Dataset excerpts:
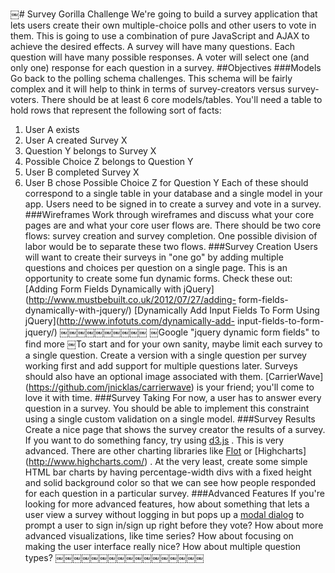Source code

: ￼# Survey Gorilla Challenge
We're going to build a survey application that lets users create their own multiple-choice polls and other users to vote in them.
This is going to use a combination of pure JavaScript and AJAX to achieve the desired effects.
A survey will have many questions. Each question will have many possible responses. A voter will select one (and only one) response for each question in a survey.
##Objectives ###Models
Go back to the polling schema challenges. This schema will be fairly complex and it will help to think in terms of survey-creators versus survey-voters.
There should be at least 6 core models/tables. You'll need a table to hold rows that represent the following sort of facts:
1. User A exists
2. User A created Survey X
3. Question Y belongs to Survey X
4. Possible Choice Z belongs to Question Y
5. User B completed Survey X
6. User B chose Possible Choice Z for Question Y
Each of these should correspond to a single table in your database and a single model in your app. Users need to be signed in to create a survey and vote in a survey.
###Wireframes
Work through wireframes and discuss what your core pages are and what your core user flows are. There should be two core flows: survey creation and survey completion.
One possible division of labor would be to separate these two flows.
###Survey Creation
Users will want to create their surveys in "one go" by adding multiple questions and choices per question on a single page. This is an opportunity to create some fun dynamic forms. Check these out:
[Adding Form Fields Dynamically with jQuery](http://www.mustbebuilt.co.uk/2012/07/27/adding- form-fields-dynamically-with-jquery/)
[Dynamically Add Input Fields To Form Using jQuery](http://www.infotuts.com/dynamically-add- input-fields-to-form-jquery/)
￼￼￼￼￼￼￼￼￼￼
￼Google "jquery dynamic form fields" to find more
￼To start and for your own sanity, maybe limit each survey to a single question. Create a version with a single question per survey working first and add support for multiple questions later.
Surveys should also have an optional image associated with them. [CarrierWave] (https://github.com/jnicklas/carrierwave) is your friend; you'll come to love it with time.
###Survey Taking
For now, a user has to answer every question in a survey. You should be able to implement this constraint using a single custom validation on a single model.
###Survey Results
Create a nice page that shows the survey creator the results of a survey. If you want to do something fancy, try using [d3.js](http://d3js.org/) . This is very advanced.
There are other charting libraries like [Flot](http://www.flotcharts.org/) or [Highcharts] (http://www.highcharts.com/) .
At the very least, create some simple HTML bar charts by having percentage-width divs with a fixed height and solid background color so that we can see how people responded for each question in a particular survey.
###Advanced Features
If you're looking for more advanced features, how about something that lets a user view a survey without logging in but pops up a [modal dialog](http://www.ericmmartin.com/projects/simplemodal/) to prompt a user to sign in/sign up right before they vote?
How about more advanced visualizations, like time series? How about focusing on making the user interface really nice? How about multiple question types?
￼￼￼￼￼￼￼￼￼￼￼￼￼￼￼￼￼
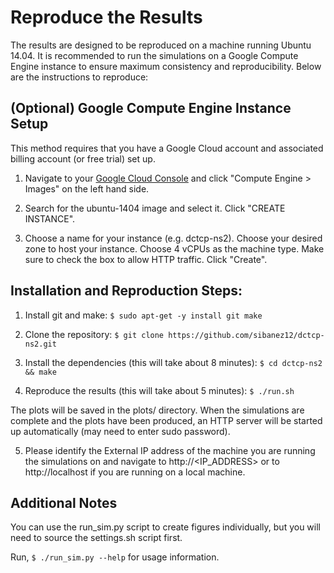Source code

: 
Reproduce the Results
=====================

The results are designed to be reproduced on a machine running Ubuntu 14.04. 
It is recommended to run the simulations on a Google Compute Engine instance 
to ensure maximum consistency and reproducibility. Below are the instructions
to reproduce:

(Optional) Google Compute Engine Instance Setup
-----------------------------------------------

This method requires that you have a Google Cloud account and associated 
billing account (or free trial) set up.

1. Navigate to your [Google Cloud Console](https://console.cloud.google.com) 
and click "Compute Engine > Images" on the left hand side.

2. Search for the ubuntu-1404 image and select it. Click "CREATE INSTANCE".

3. Choose a name for your instance (e.g. dctcp-ns2). Choose your desired zone 
to host your instance. Choose 4 vCPUs as the machine type. Make sure to check
the box to allow HTTP traffic. Click "Create".

Installation and Reproduction Steps:
------------------------------------

1. Install git and make: 
`$ sudo apt-get -y install git make`

2. Clone the repository:
`$ git clone https://github.com/sibanez12/dctcp-ns2.git`

3. Install the dependencies (this will take about 8 minutes):
`$ cd dctcp-ns2 && make`

4. Reproduce the results (this will take about 5 minutes):
`$ ./run.sh`

The plots will be saved in the plots/ directory. When the simulations are 
complete and the plots have been produced, an HTTP server will be started 
up automatically (may need to enter sudo password).

5. Please identify the External IP address of the machine you are running the 
simulations on and navigate to http://<IP_ADDRESS> or to http://localhost
if you are running on a local machine. 


Additional Notes
----------------

You can use the run_sim.py script to create figures individually, but you
will need to source the settings.sh script first. 

Run, `$ ./run_sim.py --help` for usage information.


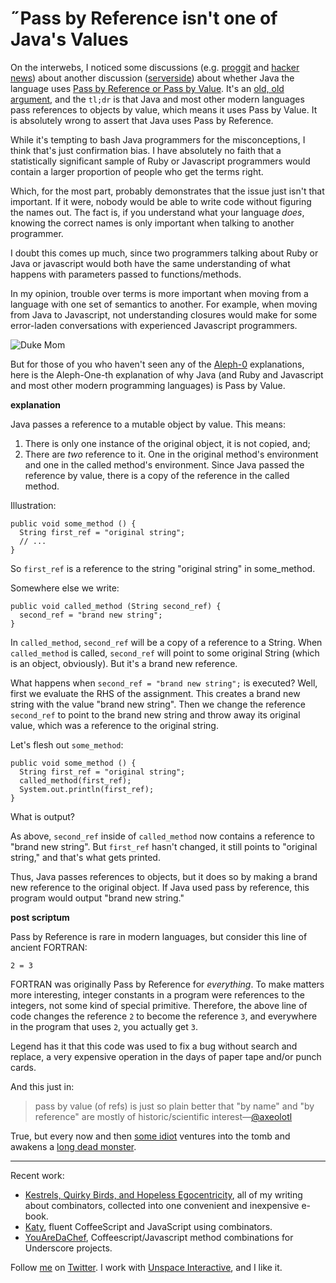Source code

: ˝Pass by Reference isn't one of Java's Values
===

On the interwebs, I noticed some discussions (e.g. [proggit][p] and [hacker news][hn]) about another discussion ([serverside][ss]) about whether Java the language uses [Pass by Reference or Pass by Value][es]. It's an [old, old argument][arg], and the `tl;dr` is that Java and most other modern languages pass references to objects by value, which means it uses Pass by Value. It is absolutely wrong to assert that Java uses Pass by Reference.

While it's tempting to bash Java programmers for the misconceptions, I think that's just confirmation bias. I have absolutely no faith that a statistically significant sample of Ruby or Javascript programmers would contain a larger proportion of people who get the terms right.

Which, for the most part, probably demonstrates that the issue just isn't that important. If it were, nobody would be able to write code without figuring the names out. The fact is, if you understand what your language *does*, knowing the correct names is only important when talking to another programmer.

I doubt this comes up much, since two programmers talking about Ruby or Java or javascript would both have the same understanding of what happens with parameters passed to functions/methods.

In my opinion, trouble over terms is more important when moving from a language with one set of semantics to another. For example, when moving from Java to Javascript, not understanding closures would make for some error-laden conversations with experienced Javascript programmers.

![Duke Mom](http://silveiraneto.net/wp-content/uploads/2008/05/duke_mom.png)

But for those of you who haven't seen any of the [Aleph-0][a] explanations, here is the Aleph-One-th explanation of why Java (and Ruby and Javascript and most other modern programming languages) is Pass by Value.

**explanation**

Java passes a reference to a mutable object by value. This means:

1. There is only one instance of the original object, it is not copied, and;
2. There are *two* reference to it. One in the original method's environment and one in the called method's environment. Since Java passed the reference by value, there is a copy of the reference in the called method.

Illustration:

    public void some_method () {
      String first_ref = "original string";
      // ...
    }

So `first_ref` is a reference to the string "original string" in some_method.

Somewhere else we write:

    public void called_method (String second_ref) {
      second_ref = "brand new string";
    }

In `called_method`, `second_ref` will be a copy of a reference to a String. When `called_method` is called, `second_ref` will point to some original String (which is an object, obviously). But it's a brand new reference.

What happens when `second_ref = "brand new string";` is executed? Well, first we evaluate the RHS of the assignment. This creates a brand new string with the value "brand new string". Then we change the reference `second_ref` to point to the brand new string and throw away its original value, which was a reference to the original string.

Let's flesh out `some_method`:

    public void some_method () {
      String first_ref = "original string";
      called_method(first_ref);
      System.out.println(first_ref);
    }

What is output?

As above, `second_ref` inside of `called_method` now contains a reference to "brand new string". But `first_ref` hasn't changed, it still points to "original string," and that's what gets printed.

Thus, Java passes references to objects, but it does so by making a brand new reference to the original object. If Java used pass by reference, this program would output "brand new string."

**post scriptum**

Pass by Reference is rare in modern languages, but consider this line of ancient FORTRAN:

    2 = 3

FORTRAN was originally Pass by Reference for *everything*. To make matters more interesting, integer constants in a program were references to the integers, not some kind of special primitive. Therefore, the above line of code changes the reference `2` to become the reference `3`, and everywhere in the program that uses `2`, you actually get `3`.

Legend has it that this code was used to fix a bug without search and replace, a very expensive operation in the days of paper tape and/or punch cards.

And this just in:

> pass by value (of refs) is just so plain better that "by name" and "by reference" are mostly of historic/scientific interest&#8212;[@axeolotl][tw]

True, but every now and then [some idiot][r] ventures into the tomb and awakens a [long dead monster][name].

---

Recent work:

* [Kestrels, Quirky Birds, and Hopeless Egocentricity](http://leanpub.com/combinators), all of my writing about combinators, collected into one convenient and inexpensive e-book.
* [Katy](http://github.com/raganwald/Katy), fluent CoffeeScript and JavaScript using combinators.
* [YouAreDaChef](http://github.com/raganwald/YouAreDaChef), Coffeescript/Javascript method combinations for Underscore projects.

Follow [me](http://reginald.braythwayt.com) on [Twitter](http://twitter.com/raganwald). I work with [Unspace Interactive](http://unspace.ca), and I like it.

[a]: http://www.amazon.com/gp/product/0192861611?ie=UTF8&tag=raganwald001-20&linkCode=as2&camp=1789&creative=390957&creativeASIN=0192861611 "Satan, Cantor and Infinity at Amazon.com"
[hn]: http://news.ycombinator.com/item?id=2100507
[es]: https://secure.wikimedia.org/wikipedia/en/wiki/Evaluation_strategy 
[arg]: http://stackoverflow.com/questions/40480/is-java-pass-by-reference
[ss]: http://www.theserverside.com/news/thread.tss?track=NL-461&ad=808081&thread_id=61622&asrc=EM_NLN_13145929&uid=2780877
[tw]: https://twitter.com/#!/axeolotl/statuses/25634042510581760
[r]: http://github.com/raganwald
[name]: https://github.com/raganwald/rewrite_rails/blob/master/doc/call_by_name.md#readme "Call by Name in RewriteRails"
[p]: http://www.reddit.com/r/programming/comments/f1d7r/huge_war_over_whether_java_is_pass_by_reference/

● Instructions to follow
If a line in the records holds the string "Cloud", copy it.

● Finished exercise
This method requires that you have a Google Cloud account and associated 
1. Navigate to your [Google Cloud Console](https://console.cloud.google.com) 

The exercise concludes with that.